買い替えのご希望なんだけど。

 

昨日、買替希望のご相談があって、あるハウスメーカーさんと同行して、そのお客様のお宅へ訪問しました。

 

ハウスメーカーの担当者は、お客様に良かれと思って、一生懸命対応していて、とても好感が持てました。

良い意味で、買替を成功させるお手伝いができたらうれしいし、建築が取れたら当然うれしいでしょう。

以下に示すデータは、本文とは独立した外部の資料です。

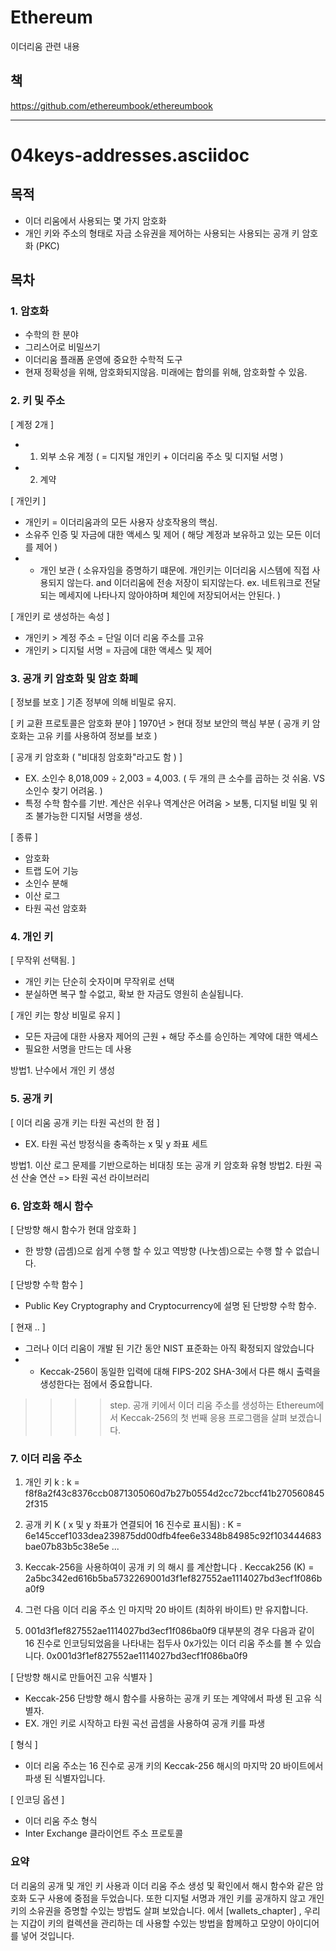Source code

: # Ethereum
이더리움 관련 내용 

## 책
https://github.com/ethereumbook/ethereumbook

---- 





# 04keys-addresses.asciidoc
## 목적
* 이더 리움에서 사용되는 몇 가지 암호화
* 개인 키와 주소의 형태로 자금 소유권을 제어하는 사용되는 사용되는 공개 키 암호화 (PKC)


## 목차
### 1. 암호화
- 수학의 한 분야
- 그리스어로 비밀쓰기
- 이더리움 플래폼 운영에 중요한 수학적 도구
- 현재 정확성을 위해, 암호화되지않음. 미래에는 합의를 위해, 암호화할 수 있음.


### 2. 키 및 주소
[ 계정 2개 ] 
* 1. 외부 소유 계정 ( = 디지털 개인키 + 이더리움 주소 및 디지털 서명 ) 
* 2. 계약

[ 개인키 ]
- 개인키 = 이더리움과의 모든 사용자 상호작용의 핵심. 
- 소유주 인증 및 자금에 대한 액세스 및 제어 ( 해당 계정과 보유하고 있는 모든 이더를 제어 )
- - 개인 보관 
( 소유자임을 증명하기 떄문에. 개인키는 이더리움 시스템에 직접 사용되지 않는다. and 이더리움에 전송 저장이 되지않는다. ex. 네트워크로 전달되는 메세지에 나타나지 않아야하며 체인에 저장되어서는 안된다.  ) 

[ 개인키 로 생성하는 속성 ]
- 개인키 > 계정 주소 = 단일 이더 리움 주소를 고유
- 개인키 > 디지털 서명 = 자금에 대한 액세스 및 제어

### 3. 공개 키 암호화 및 암호 화폐
[ 정보를 보호 ]
기존 정부에 의해 비밀로 유지.

[ 키 교환 프로토콜은 암호화 분야 ]
1970년 > 현대 정보 보안의 핵심 부분 ( 공개 키 암호화는 고유 키를 사용하여 정보를 보호 ) 

[ 공개 키 암호화 ( "비대칭 암호화"라고도 함 ) ] 
- EX. 소인수 8,018,009 ÷ 2,003 = 4,003.  ( 두 개의 큰 소수를 곱하는 것 쉬움. VS 소인수 찾기 어려움. ) 
- 특정 수학 함수를 기반.
계산은 쉬우나 역계산은 어려움 > 보통, 디지털 비밀 및 위조 불가능한 디지털 서명을 생성.

[ 종류 ] 
- 암호화
- 트랩 도어 기능
- 소인수 분해
- 이산 로그
- 타원 곡선 암호화


### 4. 개인 키
[ 무작위 선택됨. ] 
- 개인 키는 단순히 숫자이며 무작위로 선택
- 분실하면 복구 할 수없고, 확보 한 자금도 영원히 손실됩니다.

[ 개인 키는 항상 비밀로 유지 ] 
- 모든 자금에 대한 사용자 제어의 근원 + 해당 주소를 승인하는 계약에 대한 액세스
- 필요한 서명을 만드는 데 사용

방법1. 난수에서 개인 키 생성


### 5. 공개 키
[ 이더 리움 공개 키는 타원 곡선의 한 점 ]
- EX.  타원 곡선 방정식을 충족하는 x 및 y 좌표 세트 

방법1. 이산 로그 문제를 기반으로하는 비대칭 또는 공개 키 암호화 유형
방법2. 타원 곡선 산술 연산 => 타원 곡선 라이브러리


### 6. 암호화 해시 함수
[ 단방향 해시 함수가 현대 암호화 ]
- 한 방향 (곱셈)으로 쉽게 수행 할 수 있고 역방향 (나눗셈)으로는 수행 할 수 없습니다.

[ 단방향 수학 함수 ] 
- Public Key Cryptography and Cryptocurrency에 설명 된 단방향 수학 함수.

[ 현재 .. ]
- 그러나 이더 리움이 개발 된 기간 동안 NIST 표준화는 아직 확정되지 않았습니다
- - Keccak-256이 동일한 입력에 대해 FIPS-202 SHA-3에서 다른 해시 출력을 생성한다는 점에서 중요합니다.

>>>> step. 공개 키에서 이더 리움 주소를 생성하는 Ethereum에서 Keccak-256의 첫 번째 응용 프로그램을 살펴 보겠습니다.

### 7. 이더 리움 주소
1) 개인 키 k : k = f8f8a2f43c8376ccb0871305060d7b27b0554d2cc72bccf41b2705608452f315

2) 공개 키 K ( x 및 y 좌표가 연결되어 16 진수로 표시됨) : K = 
6e145ccef1033dea239875dd00dfb4fee6e3348b84985c92f103444683bae07b83b5c38e5e ...

3) Keccak-256을 사용하여이 공개 키 의 해시 를 계산합니다 . Keccak256 (K) = 2a5bc342ed616b5ba5732269001d3f1ef827552ae1114027bd3ecf1f086ba0f9

4) 그런 다음 이더 리움 주소 인 마지막 20 바이트 (최하위 바이트) 만 유지합니다.

5) 001d3f1ef827552ae1114027bd3ecf1f086ba0f9
대부분의 경우 다음과 같이 16 진수로 인코딩되었음을 나타내는 접두사 0x가있는 이더 리움 주소를 볼 수 있습니다. 0x001d3f1ef827552ae1114027bd3ecf1f086ba0f9

[ 단방향 해시로 만들어진 고유 식별자 ] 
- Keccak-256 단방향 해시 함수를 사용하는 공개 키 또는 계약에서 파생 된 고유 식별자.
- EX.  개인 키로 시작하고 타원 곡선 곱셈을 사용하여 공개 키를 파생

[ 형식 ]
- 이더 리움 주소는 16 진수로 공개 키의 Keccak-256 해시의 마지막 20 바이트에서 파생 된 식별자입니다.

[ 인코딩 옵션 ] 
- 이더 리움 주소 형식
- Inter Exchange 클라이언트 주소 프로토콜



### 요약
더 리움의 공개 및 개인 키 사용과 이더 리움 주소 생성 및 확인에서 해시 함수와 같은 암호화 도구 사용에 중점을 두었습니다. 또한 디지털 서명과 개인 키를 공개하지 않고 개인 키의 소유권을 증명할 수있는 방법도 살펴 보았습니다. 에서 [wallets_chapter] , 우리는 지갑이 키의 컬렉션을 관리하는 데 사용할 수있는 방법을 함께하고 모양이 아이디어를 넣어 것입니다.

勿論、ビジネスとして注文を取りたいという考えは否定しませんし、お客様が建築を希望しているからこそ、訪問をしているわけですから、出来る事なら、買い替えが成功してほしいと私も思うのですが、昨日聞いた範囲だけであれば、厳しそうだし、へたな買替えは人生を破滅に追いやる気がしました。

ご年収、ご年齢、家族構成、現自宅を売却した際の手残り金額。それらを考慮すると、私個人としては、この買替えを積極的におすすめできないと思いましたし、できれば冷静に判断をしてほしいと思いました。

 

元々のご希望は、お子さんが3人になってしまったので、今の住居よりも1室多くしたいという事だそうです。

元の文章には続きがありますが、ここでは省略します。